*Excerpted records*.
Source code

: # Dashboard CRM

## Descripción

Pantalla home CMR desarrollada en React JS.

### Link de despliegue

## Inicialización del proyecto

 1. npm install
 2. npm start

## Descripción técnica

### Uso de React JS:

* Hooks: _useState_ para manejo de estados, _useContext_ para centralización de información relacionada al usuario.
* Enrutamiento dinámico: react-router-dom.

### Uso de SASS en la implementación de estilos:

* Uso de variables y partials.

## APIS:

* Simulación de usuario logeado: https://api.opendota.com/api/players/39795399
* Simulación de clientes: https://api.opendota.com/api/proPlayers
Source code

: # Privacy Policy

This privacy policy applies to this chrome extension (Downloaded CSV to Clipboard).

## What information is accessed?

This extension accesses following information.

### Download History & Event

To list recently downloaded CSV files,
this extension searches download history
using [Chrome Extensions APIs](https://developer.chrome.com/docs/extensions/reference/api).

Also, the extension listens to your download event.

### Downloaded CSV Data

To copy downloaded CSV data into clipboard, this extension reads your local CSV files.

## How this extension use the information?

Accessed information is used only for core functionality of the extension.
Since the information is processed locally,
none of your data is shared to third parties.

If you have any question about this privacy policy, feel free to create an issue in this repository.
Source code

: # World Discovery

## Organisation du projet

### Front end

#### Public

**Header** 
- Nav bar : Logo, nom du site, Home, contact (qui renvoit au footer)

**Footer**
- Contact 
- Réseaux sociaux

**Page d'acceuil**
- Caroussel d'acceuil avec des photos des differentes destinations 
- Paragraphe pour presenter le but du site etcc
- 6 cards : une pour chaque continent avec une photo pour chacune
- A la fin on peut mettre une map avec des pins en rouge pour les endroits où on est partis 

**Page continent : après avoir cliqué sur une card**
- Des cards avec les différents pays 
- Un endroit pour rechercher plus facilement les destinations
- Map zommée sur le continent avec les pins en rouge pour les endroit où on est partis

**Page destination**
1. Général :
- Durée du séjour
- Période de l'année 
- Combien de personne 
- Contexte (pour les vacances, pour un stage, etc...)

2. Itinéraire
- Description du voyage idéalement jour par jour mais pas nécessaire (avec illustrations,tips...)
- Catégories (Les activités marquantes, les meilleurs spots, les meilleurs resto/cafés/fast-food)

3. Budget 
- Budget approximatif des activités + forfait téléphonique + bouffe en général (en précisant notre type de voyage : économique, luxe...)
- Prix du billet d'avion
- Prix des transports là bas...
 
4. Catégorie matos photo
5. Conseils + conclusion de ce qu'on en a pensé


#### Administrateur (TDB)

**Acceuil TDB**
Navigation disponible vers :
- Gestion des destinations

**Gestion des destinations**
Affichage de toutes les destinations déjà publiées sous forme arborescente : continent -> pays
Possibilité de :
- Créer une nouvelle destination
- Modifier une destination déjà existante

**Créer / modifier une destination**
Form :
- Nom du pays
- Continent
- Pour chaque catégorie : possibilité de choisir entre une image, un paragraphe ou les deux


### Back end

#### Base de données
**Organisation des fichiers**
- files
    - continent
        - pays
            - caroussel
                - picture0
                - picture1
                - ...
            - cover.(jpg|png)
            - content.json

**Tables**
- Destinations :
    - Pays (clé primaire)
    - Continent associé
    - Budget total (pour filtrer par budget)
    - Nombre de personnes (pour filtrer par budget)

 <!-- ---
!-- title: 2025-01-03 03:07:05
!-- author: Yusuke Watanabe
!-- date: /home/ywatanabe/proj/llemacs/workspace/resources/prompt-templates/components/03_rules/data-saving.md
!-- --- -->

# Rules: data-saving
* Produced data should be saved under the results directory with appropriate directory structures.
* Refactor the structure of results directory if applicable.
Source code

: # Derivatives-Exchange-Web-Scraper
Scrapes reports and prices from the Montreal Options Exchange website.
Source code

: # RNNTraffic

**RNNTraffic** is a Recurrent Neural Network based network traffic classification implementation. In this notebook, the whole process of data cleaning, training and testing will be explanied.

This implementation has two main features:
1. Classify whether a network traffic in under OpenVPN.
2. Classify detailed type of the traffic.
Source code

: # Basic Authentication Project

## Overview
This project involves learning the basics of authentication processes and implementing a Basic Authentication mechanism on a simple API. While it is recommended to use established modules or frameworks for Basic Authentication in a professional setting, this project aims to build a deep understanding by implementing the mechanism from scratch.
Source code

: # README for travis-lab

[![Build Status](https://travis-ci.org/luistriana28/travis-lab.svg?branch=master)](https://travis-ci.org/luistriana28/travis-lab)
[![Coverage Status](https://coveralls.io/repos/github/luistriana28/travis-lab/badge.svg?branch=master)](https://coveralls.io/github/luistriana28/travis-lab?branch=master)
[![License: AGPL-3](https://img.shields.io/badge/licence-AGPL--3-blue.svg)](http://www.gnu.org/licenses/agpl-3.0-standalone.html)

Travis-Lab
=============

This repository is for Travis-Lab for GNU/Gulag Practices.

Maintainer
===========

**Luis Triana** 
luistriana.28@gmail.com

*Exercise*.
Extract every entry above as it appears.

*Solution to the exercise*.
Source code

: # Dashboard CRM

## Descripción

Pantalla home CMR desarrollada en React JS.

### Link de despliegue

## Inicialización del proyecto

 1. npm install
 2. npm start

## Descripción técnica

### Uso de React JS:

* Hooks: _useState_ para manejo de estados, _useContext_ para centralización de información relacionada al usuario.
* Enrutamiento dinámico: react-router-dom.

### Uso de SASS en la implementación de estilos:

* Uso de variables y partials.

## APIS:

* Simulación de usuario logeado: https://api.opendota.com/api/players/39795399
* Simulación de clientes: https://api.opendota.com/api/proPlayers
Source code

: # Privacy Policy

This privacy policy applies to this chrome extension (Downloaded CSV to Clipboard).

## What information is accessed?

This extension accesses following information.

### Download History & Event

To list recently downloaded CSV files,
this extension searches download history
using [Chrome Extensions APIs](https://developer.chrome.com/docs/extensions/reference/api).

Also, the extension listens to your download event.

### Downloaded CSV Data

To copy downloaded CSV data into clipboard, this extension reads your local CSV files.

## How this extension use the information?

Accessed information is used only for core functionality of the extension.
Since the information is processed locally,
none of your data is shared to third parties.

If you have any question about this privacy policy, feel free to create an issue in this repository.
Source code

: # World Discovery

## Organisation du projet

### Front end

#### Public

**Header** 
- Nav bar : Logo, nom du site, Home, contact (qui renvoit au footer)

**Footer**
- Contact 
- Réseaux sociaux

**Page d'acceuil**
- Caroussel d'acceuil avec des photos des differentes destinations 
- Paragraphe pour presenter le but du site etcc
- 6 cards : une pour chaque continent avec une photo pour chacune
- A la fin on peut mettre une map avec des pins en rouge pour les endroits où on est partis 

**Page continent : après avoir cliqué sur une card**
- Des cards avec les différents pays 
- Un endroit pour rechercher plus facilement les destinations
- Map zommée sur le continent avec les pins en rouge pour les endroit où on est partis

**Page destination**
1. Général :
- Durée du séjour
- Période de l'année 
- Combien de personne 
- Contexte (pour les vacances, pour un stage, etc...)

2. Itinéraire
- Description du voyage idéalement jour par jour mais pas nécessaire (avec illustrations,tips...)
- Catégories (Les activités marquantes, les meilleurs spots, les meilleurs resto/cafés/fast-food)

3. Budget 
- Budget approximatif des activités + forfait téléphonique + bouffe en général (en précisant notre type de voyage : économique, luxe...)
- Prix du billet d'avion
- Prix des transports là bas...
 
4. Catégorie matos photo
5. Conseils + conclusion de ce qu'on en a pensé


#### Administrateur (TDB)

**Acceuil TDB**
Navigation disponible vers :
- Gestion des destinations

**Gestion des destinations**
Affichage de toutes les destinations déjà publiées sous forme arborescente : continent -> pays
Possibilité de :
- Créer une nouvelle destination
- Modifier une destination déjà existante

**Créer / modifier une destination**
Form :
- Nom du pays
- Continent
- Pour chaque catégorie : possibilité de choisir entre une image, un paragraphe ou les deux


### Back end

#### Base de données
**Organisation des fichiers**
- files
    - continent
        - pays
            - caroussel
                - picture0
                - picture1
                - ...
            - cover.(jpg|png)
            - content.json

**Tables**
- Destinations :
    - Pays (clé primaire)
    - Continent associé
    - Budget total (pour filtrer par budget)
    - Nombre de personnes (pour filtrer par budget)

 <!-- ---
!-- title: 2025-01-03 03:07:05
!-- author: Yusuke Watanabe
!-- date: /home/ywatanabe/proj/llemacs/workspace/resources/prompt-templates/components/03_rules/data-saving.md
!-- --- -->

# Rules: data-saving
* Produced data should be saved under the results directory with appropriate directory structures.
* Refactor the structure of results directory if applicable.
Source code

: # Derivatives-Exchange-Web-Scraper
Scrapes reports and prices from the Montreal Options Exchange website.
Source code

: # RNNTraffic

**RNNTraffic** is a Recurrent Neural Network based network traffic classification implementation. In this notebook, the whole process of data cleaning, training and testing will be explanied.

This implementation has two main features:
1. Classify whether a network traffic in under OpenVPN.
2. Classify detailed type of the traffic.
Source code

: # Basic Authentication Project

## Overview
This project involves learning the basics of authentication processes and implementing a Basic Authentication mechanism on a simple API. While it is recommended to use established modules or frameworks for Basic Authentication in a professional setting, this project aims to build a deep understanding by implementing the mechanism from scratch.
Source code

: # README for travis-lab

[![Build Status](https://travis-ci.org/luistriana28/travis-lab.svg?branch=master)](https://travis-ci.org/luistriana28/travis-lab)
[![Coverage Status](https://coveralls.io/repos/github/luistriana28/travis-lab/badge.svg?branch=master)](https://coveralls.io/github/luistriana28/travis-lab?branch=master)
[![License: AGPL-3](https://img.shields.io/badge/licence-AGPL--3-blue.svg)](http://www.gnu.org/licenses/agpl-3.0-standalone.html)

Travis-Lab
=============

This repository is for Travis-Lab for GNU/Gulag Practices.

Maintainer
===========

**Luis Triana** 
luistriana.28@gmail.com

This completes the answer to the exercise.